§ What the exercise asks
All lines after the one containing "- A *child*" are needed, along with that line itself. Please repeat them exactly through the end of the entries.

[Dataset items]
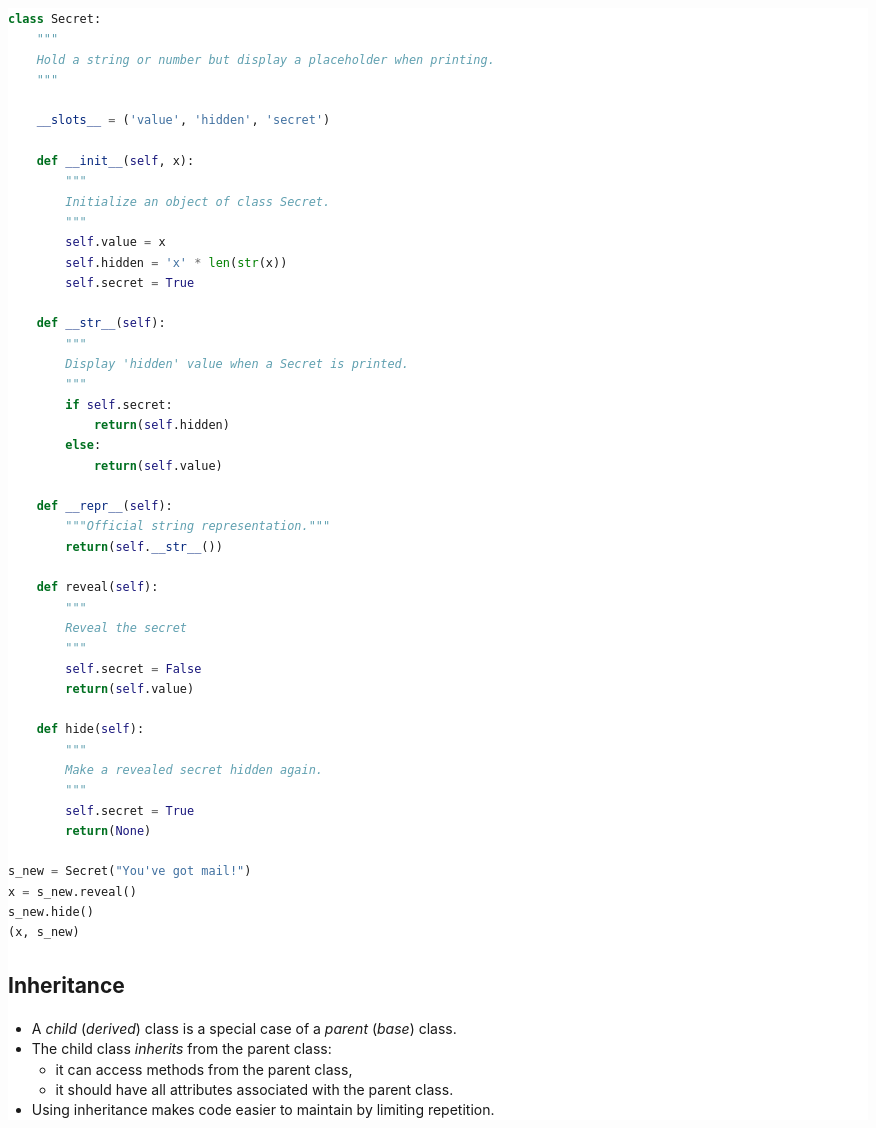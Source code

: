 
```python slideshow={"slide_type": "code"}
class Secret:
    """
    Hold a string or number but display a placeholder when printing.
    """

    __slots__ = ('value', 'hidden', 'secret')
    
    def __init__(self, x):
        """
        Initialize an object of class Secret.
        """
        self.value = x
        self.hidden = 'x' * len(str(x))
        self.secret = True
    
    def __str__(self):
        """
        Display 'hidden' value when a Secret is printed.
        """
        if self.secret:
            return(self.hidden)    
        else:
            return(self.value)
    
    def __repr__(self):
        """Official string representation."""
        return(self.__str__())

    def reveal(self):
        """
        Reveal the secret
        """
        self.secret = False
        return(self.value) 

    def hide(self):
        """
        Make a revealed secret hidden again. 
        """
        self.secret = True
        return(None)

s_new = Secret("You've got mail!")
x = s_new.reveal()
s_new.hide()
(x, s_new)
```


## Inheritance
 - A *child* (*derived*) class is a special case of a *parent* (*base*) class.
 - The child class *inherits* from the parent class:
   + it can access methods from the parent class,
   + it should have all attributes associated with the parent class. 
 - Using inheritance makes code easier to maintain by limiting repetition.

§ Solution
 - A *child* (*derived*) class is a special case of a *parent* (*base*) class.
 - The child class *inherits* from the parent class:
   + it can access methods from the parent class,
   + it should have all attributes associated with the parent class. 
 - Using inheritance makes code easier to maintain by limiting repetition.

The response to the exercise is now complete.